Even when this constraint is satisfied, different types of mental representation are distinguishable. For example, throughout the day, the sunflower rotates to face the sun. Moreover, this rotation continues even when the sun is occluded. Consequently, it stands to reason that somewhere there is a physical process that represents the location of the sun and that guides the flower’s rotation during those instances when the sun is not present. However, there is very little a sunflower can do with this representation besides guide its rotation. Humans, in contrast, are not subject to this limitation. For instance, when seeing a cat, a person may represent its presence at that moment. Furthermore, the person may think about the cat in its absence. But, unlike the sunflower, that person can also think arbitrary thoughts about the cat: “That cat was fat”; “That cat belonged to Napoléon,” etc. It seems as if the “cat” representation can be used in the formation of larger—and completely novel—aggregate representations. So, while possessing content is a necessary feature of mental representation, there may be additional features as well.

 

Some representations play certain roles better than others. For example, a French sentence conveys information to a native French speaker more effectively than does the same sentence in Swahili, despite the two sentences having the same meaning. In this case, the two sentences have the same content yet differ in the way in which they represent it; that is, they utilize different representational formats. The problem of determining the correct representational format (or formats) for mental representation is a topic of ongoing interdisciplinary research in the cognitive sciences.

 

Human cognition consists in the manipulation of mental symbols according to “rules of thought.” Cognition requires a “language of thought” operating according to computational principles. Individual concepts are the “words” of the language, and rules govern how concepts are assembled into complex thoughts—“sentences” in the language. For example, to think that the cat is on the mat is to take the required concepts (i.e., the “cat” concept, the “mat” concept, the relational concept of one thing being on top of another, etc.) and assemble them into a mental sentence expressing that thought. The theory enjoys a number of benefits, not least that it can explain the human capacity to think arbitrary thoughts.

 

Just as the grammar for English allows the construction of an infinite number of sentences from a finite set of words, given the right set of rules, and a sufficient number of basic concepts, any number of complex thoughts can be assembled. However, artificial neural networks may provide an alternative. Inspired by the structure and functioning of biological neural networks, artificial neural networks consist of networks of interconnected nodes, where each node in a network receives inputs from and sends outputs to other nodes in the network. Networks process information by propagating activation from one set of nodes (the input nodes) through intervening nodes (the hidden nodes) to a set of out- put nodes.

 

In the mid-1980s, important theoretical advances in neural network research heralded their emergence as an alternative to the language of thought.

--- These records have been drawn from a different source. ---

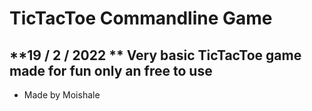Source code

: # TicTacToe Commandline Game
**19 / 2 / 2022 **
Very basic TicTacToe game made for fun only an free to use
---
- Made by Moishale
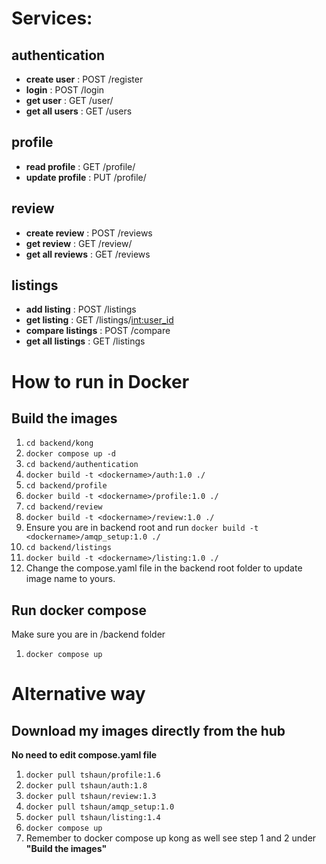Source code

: # Services:
## authentication
- **create user** : POST /register
- **login** : POST /login
- **get user**  : GET /user/<id>
- **get all users**  : GET /users

## profile
- **read profile** : GET /profile/<id>
- **update profile** : PUT /profile/<id>

## review
- **create review** : POST /reviews
- **get review** : GET /review/<id>
- **get all reviews** : GET /reviews

## listings
- **add listing** : POST /listings
- **get listing** : GET /listings/<int:user_id>
- **compare listings** : POST /compare
- **get all listings** : GET /listings 


# How to run in Docker
## Build the images
1. `cd backend/kong` 
2. `docker compose up -d`
3. `cd backend/authentication`
4. `docker build -t <dockername>/auth:1.0 ./`
5. `cd backend/profile`
6. `docker build -t <dockername>/profile:1.0 ./`
7. `cd backend/review`
8. `docker build -t <dockername>/review:1.0 ./`
9. Ensure you are in backend root and run `docker build -t <dockername>/amqp_setup:1.0 ./`
10. `cd backend/listings`
11. `docker build -t <dockername>/listing:1.0 ./`
12. Change the compose.yaml file in the backend root folder to update image name to yours.
## Run docker compose
Make sure you are in /backend folder
1. `docker compose up`

# Alternative way
## Download my images directly from the hub
**No need to edit compose.yaml file**
1. `docker pull tshaun/profile:1.6`
2. `docker pull tshaun/auth:1.8`
3. `docker pull tshaun/review:1.3`
4. `docker pull tshaun/amqp_setup:1.0`
5. `docker pull tshaun/listing:1.4`
5. `docker compose up`
6. Remember to docker compose up kong as well see step 1 and 2 under **"Build the images"**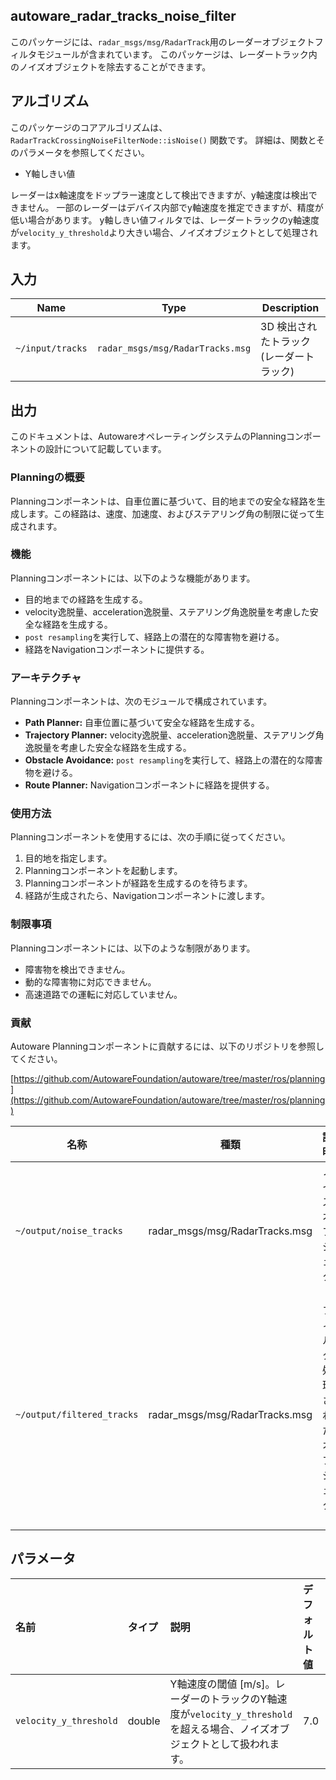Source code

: ## autoware_radar_tracks_noise_filter

このパッケージには、`radar_msgs/msg/RadarTrack`用のレーダーオブジェクトフィルタモジュールが含まれています。
このパッケージは、レーダートラック内のノイズオブジェクトを除去することができます。

## アルゴリズム

このパッケージのコアアルゴリズムは、`RadarTrackCrossingNoiseFilterNode::isNoise()` 関数です。
詳細は、関数とそのパラメータを参照してください。

- Y軸しきい値

レーダーはx軸速度をドップラー速度として検出できますが、y軸速度は検出できません。
一部のレーダーはデバイス内部でy軸速度を推定できますが、精度が低い場合があります。
y軸しきい値フィルタでは、レーダートラックのy軸速度が`velocity_y_threshold`より大きい場合、ノイズオブジェクトとして処理されます。

## 入力

| Name             | Type                             | Description                             |
| ---------------- | -------------------------------- | --------------------------------------- |
| `~/input/tracks` | `radar_msgs/msg/RadarTracks.msg` | 3D 検出されたトラック(レーダートラック) |

## 出力

このドキュメントは、AutowareオペレーティングシステムのPlanningコンポーネントの設計について記載しています。

### Planningの概要

Planningコンポーネントは、自車位置に基づいて、目的地までの安全な経路を生成します。この経路は、速度、加速度、およびステアリング角の制限に従って生成されます。

### 機能

Planningコンポーネントには、以下のような機能があります。

- 目的地までの経路を生成する。
- velocity逸脱量、acceleration逸脱量、ステアリング角逸脱量を考慮した安全な経路を生成する。
- `post resampling`を実行して、経路上の潜在的な障害物を避ける。
- 経路をNavigationコンポーネントに提供する。

### アーキテクチャ

Planningコンポーネントは、次のモジュールで構成されています。

- **Path Planner:** 自車位置に基づいて安全な経路を生成する。
- **Trajectory Planner:** velocity逸脱量、acceleration逸脱量、ステアリング角逸脱量を考慮した安全な経路を生成する。
- **Obstacle Avoidance:** `post resampling`を実行して、経路上の潜在的な障害物を避ける。
- **Route Planner:** Navigationコンポーネントに経路を提供する。

### 使用方法

Planningコンポーネントを使用するには、次の手順に従ってください。

1. 目的地を指定します。
2. Planningコンポーネントを起動します。
3. Planningコンポーネントが経路を生成するのを待ちます。
4. 経路が生成されたら、Navigationコンポーネントに渡します。

### 制限事項

Planningコンポーネントには、以下のような制限があります。

- 障害物を検出できません。
- 動的な障害物に対応できません。
- 高速道路での運転に対応していません。

### 貢献

Autoware Planningコンポーネントに貢献するには、以下のリポジトリを参照してください。

[https://github.com/AutowareFoundation/autoware/tree/master/ros/planning](https://github.com/AutowareFoundation/autoware/tree/master/ros/planning)

| 名称                       | 種類                           | 説明                           |
| -------------------------- | ------------------------------ | ------------------------------ |
| `~/output/noise_tracks`    | radar_msgs/msg/RadarTracks.msg | ノイズオブジェクト             |
| `~/output/filtered_tracks` | radar_msgs/msg/RadarTracks.msg | フィルタ処理されたオブジェクト |

## パラメータ

| 名前                   | タイプ | 説明                                                                                                                       | デフォルト値 |
| :--------------------- | :----- | :------------------------------------------------------------------------------------------------------------------------- | :----------- |
| `velocity_y_threshold` | double | Y軸速度の閾値 [m/s]。レーダーのトラックのY軸速度が`velocity_y_threshold`を超える場合、ノイズオブジェクトとして扱われます。 | 7.0          |

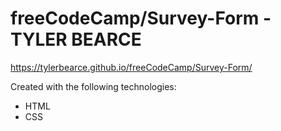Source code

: # freeCodeCamp/Survey-Form - TYLER BEARCE



https://tylerbearce.github.io/freeCodeCamp/Survey-Form/

Created with the following technologies:
* HTML
* CSS

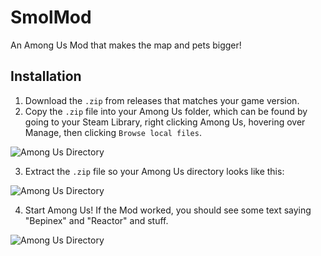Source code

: # SmolMod
An Among Us Mod that makes the map and pets bigger!

## Installation
1. Download the `.zip` from releases that matches your game version.
2. Copy the `.zip` file into your Among Us folder, which can be found by going to your Steam Library, right clicking Among Us, hovering over Manage, then clicking `Browse local files`.

![Among Us Directory](https://media.discordapp.net/attachments/793980005880692767/794281917348446218/unknown.png)

3. Extract the `.zip` file so your Among Us directory looks like this:

![Among Us Directory](https://github.com/XtraCube/Infinite-Kill-Range/blob/master/untitled.png?raw=true)

4. Start Among Us! If the Mod worked, you should see some text saying "Bepinex" and "Reactor" and stuff.

![Among Us Directory](https://media.discordapp.net/attachments/701508634009403442/795380466118950912/unknown.png)
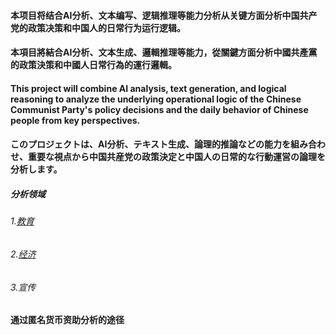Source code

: #### 本项目将结合AI分析、文本编写、逻辑推理等能力分析从关键方面分析中国共产党的政策决策和中国人的日常行为运行逻辑。
#### 本項目將結合AI分析、文本生成、邏輯推理等能力，從關鍵方面分析中國共產黨的政策決策和中國人日常行為的運行邏輯。
#### This project will combine AI analysis, text generation, and logical reasoning to analyze the underlying operational logic of the Chinese Communist Party's policy decisions and the daily behavior of Chinese people from key perspectives.
#### このプロジェクトは、AI分析、テキスト生成、論理的推論などの能力を組み合わせ、重要な視点から中国共産党の政策決定と中国人の日常的な行動運営の論理を分析します。


##### 分析领域 
###### 1.[教育](https://github.com/CCPProject/Analysis/blob/main/Education/Education.md)
###### 2.[经济](https://github.com/CCPProject/Analysis/blob/main/Economy/Economy.md)
###### 3.宣传

#### 通过匿名货币资助分析的途径
####

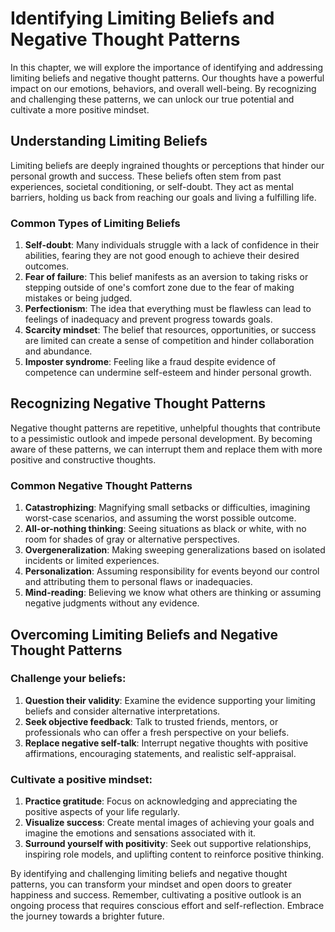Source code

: Identifying Limiting Beliefs and Negative Thought Patterns
===================================================================

In this chapter, we will explore the importance of identifying and addressing limiting beliefs and negative thought patterns. Our thoughts have a powerful impact on our emotions, behaviors, and overall well-being. By recognizing and challenging these patterns, we can unlock our true potential and cultivate a more positive mindset.

Understanding Limiting Beliefs
------------------------------

Limiting beliefs are deeply ingrained thoughts or perceptions that hinder our personal growth and success. These beliefs often stem from past experiences, societal conditioning, or self-doubt. They act as mental barriers, holding us back from reaching our goals and living a fulfilling life.

### Common Types of Limiting Beliefs

1. **Self-doubt**: Many individuals struggle with a lack of confidence in their abilities, fearing they are not good enough to achieve their desired outcomes.
2. **Fear of failure**: This belief manifests as an aversion to taking risks or stepping outside of one's comfort zone due to the fear of making mistakes or being judged.
3. **Perfectionism**: The idea that everything must be flawless can lead to feelings of inadequacy and prevent progress towards goals.
4. **Scarcity mindset**: The belief that resources, opportunities, or success are limited can create a sense of competition and hinder collaboration and abundance.
5. **Imposter syndrome**: Feeling like a fraud despite evidence of competence can undermine self-esteem and hinder personal growth.

Recognizing Negative Thought Patterns
-------------------------------------

Negative thought patterns are repetitive, unhelpful thoughts that contribute to a pessimistic outlook and impede personal development. By becoming aware of these patterns, we can interrupt them and replace them with more positive and constructive thoughts.

### Common Negative Thought Patterns

1. **Catastrophizing**: Magnifying small setbacks or difficulties, imagining worst-case scenarios, and assuming the worst possible outcome.
2. **All-or-nothing thinking**: Seeing situations as black or white, with no room for shades of gray or alternative perspectives.
3. **Overgeneralization**: Making sweeping generalizations based on isolated incidents or limited experiences.
4. **Personalization**: Assuming responsibility for events beyond our control and attributing them to personal flaws or inadequacies.
5. **Mind-reading**: Believing we know what others are thinking or assuming negative judgments without any evidence.

Overcoming Limiting Beliefs and Negative Thought Patterns
---------------------------------------------------------

### Challenge your beliefs:

1. **Question their validity**: Examine the evidence supporting your limiting beliefs and consider alternative interpretations.
2. **Seek objective feedback**: Talk to trusted friends, mentors, or professionals who can offer a fresh perspective on your beliefs.
3. **Replace negative self-talk**: Interrupt negative thoughts with positive affirmations, encouraging statements, and realistic self-appraisal.

### Cultivate a positive mindset:

1. **Practice gratitude**: Focus on acknowledging and appreciating the positive aspects of your life regularly.
2. **Visualize success**: Create mental images of achieving your goals and imagine the emotions and sensations associated with it.
3. **Surround yourself with positivity**: Seek out supportive relationships, inspiring role models, and uplifting content to reinforce positive thinking.

By identifying and challenging limiting beliefs and negative thought patterns, you can transform your mindset and open doors to greater happiness and success. Remember, cultivating a positive outlook is an ongoing process that requires conscious effort and self-reflection. Embrace the journey towards a brighter future.
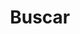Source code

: ---
title: "Buscar"
slug: "search"
layout: "search"
outputs:
    - html
    - json
menu:
  main:
    weight: -70
    params: 
      icon: search
---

Where the latter theory holds that thinking a thought involves assembling some mental sentence from constituent concepts, the neural network account conceives of mental representations as patterns of activity across nodes in a network. Since a set of nodes can be considered as an ordered n-tuple, activity patterns can be understood as points in n-dimensional space. For example, if a network contained two nodes, then at any given moment their activations could be plotted on a two-dimensional plane. Thinking, then, consists in transitions between points in this space.

 

Artificial neural networks exhibit a number of features that agree with aspects of human cognition. For example, they are architecturally similar to biological networks, are capable of learning, can generalize to novel inputs, and are resistant to noise and damage. Neural network accounts of mental representation have been defended by thinkers in a variety of disciplines. However, proponents of the language of thought continue to wield a powerful set of arguments against the viability of neural network accounts of cognition. One of these has already been encountered above: humans can think arbitrary thoughts. Detractors charge that networks are unable to account for this phenomenon—unless, of course, they realize a representational system that facilitates the construction of complex representations from primitive components, that is, unless they implement a language of thought.

 

Regardless, research on artificial neural networks continues, and it is possible that these objections will be met. Moreover, there exist other candidates. One such hypothesis—extensively investigated by the psychologist Stephen Kosslyn—is that mental representations are imagistic, a kind of “mental picture.” For example, when asked how many windows are in their homes, people typically report that they answer by imagining walking through their home. Likewise, in one experiment, subjects are shown a map with objects scattered across it. The map is removed, and they are asked to decide, given two objects, which is closest to a third. The time it takes to decide varies with the distance be- tween the objects.

 

A natural explanation is that people make use of mental imagery. In the first case, they form an image of their home and mentally explore it; in the second, a mental image of the map is inspected, and the subject “travels” at a fixed speed from one object to another.

 

The results of the map experiment seem difficult to explain if, for example, the map were represented mentally as a set of sentences in a language of thought, for why would there then be differences in response times? That is, the differences in response times seemed to obtained “for free” from the imagistic format of the mental representations. A recent elaboration on the theory of mental imagery proposes that cognition involves elaborate “scale models” that not only encode spatial relationships between objects but also implement a simulated physics, thereby providing predictions of causal interactions as well. Despite the potential benefits, opponents argue that a non imagistic account is available for every phenomenon in which mental imagery is invoked, and furthermore, purported neuro scientific evidence for the existence of images is inconclusive.

 

Perhaps the most radical proposal is that there is no such thing as mental representation, at be successfully analyzed by positing discrete mental representations, such as those described above. Instead, mathematical equations should be used to describe the behavior of cognitive systems, analogous to the way they are used to describe the behavior of liquids, for example. Such descriptions do not posit contentful representations; instead, they track features of a system relevant to explaining and predicting its behavior. In favor of such a theory, some philosophers have argued that traditional analyses of cognition are insufficiently robust account for the subtleties of cognitive behavior, while dynamical equations are. That is, certain sorts of dynamical systems are computationally more powerful than traditional computational systems: they can do things (compute functions) that traditional systems cannot. Consequently, the question arises whether an adequate analysis of mental representations will require this additional power. At present the issue remains unresolved.

 

(Excerpt from: Lary Gillman “Nature of Mental Representation”)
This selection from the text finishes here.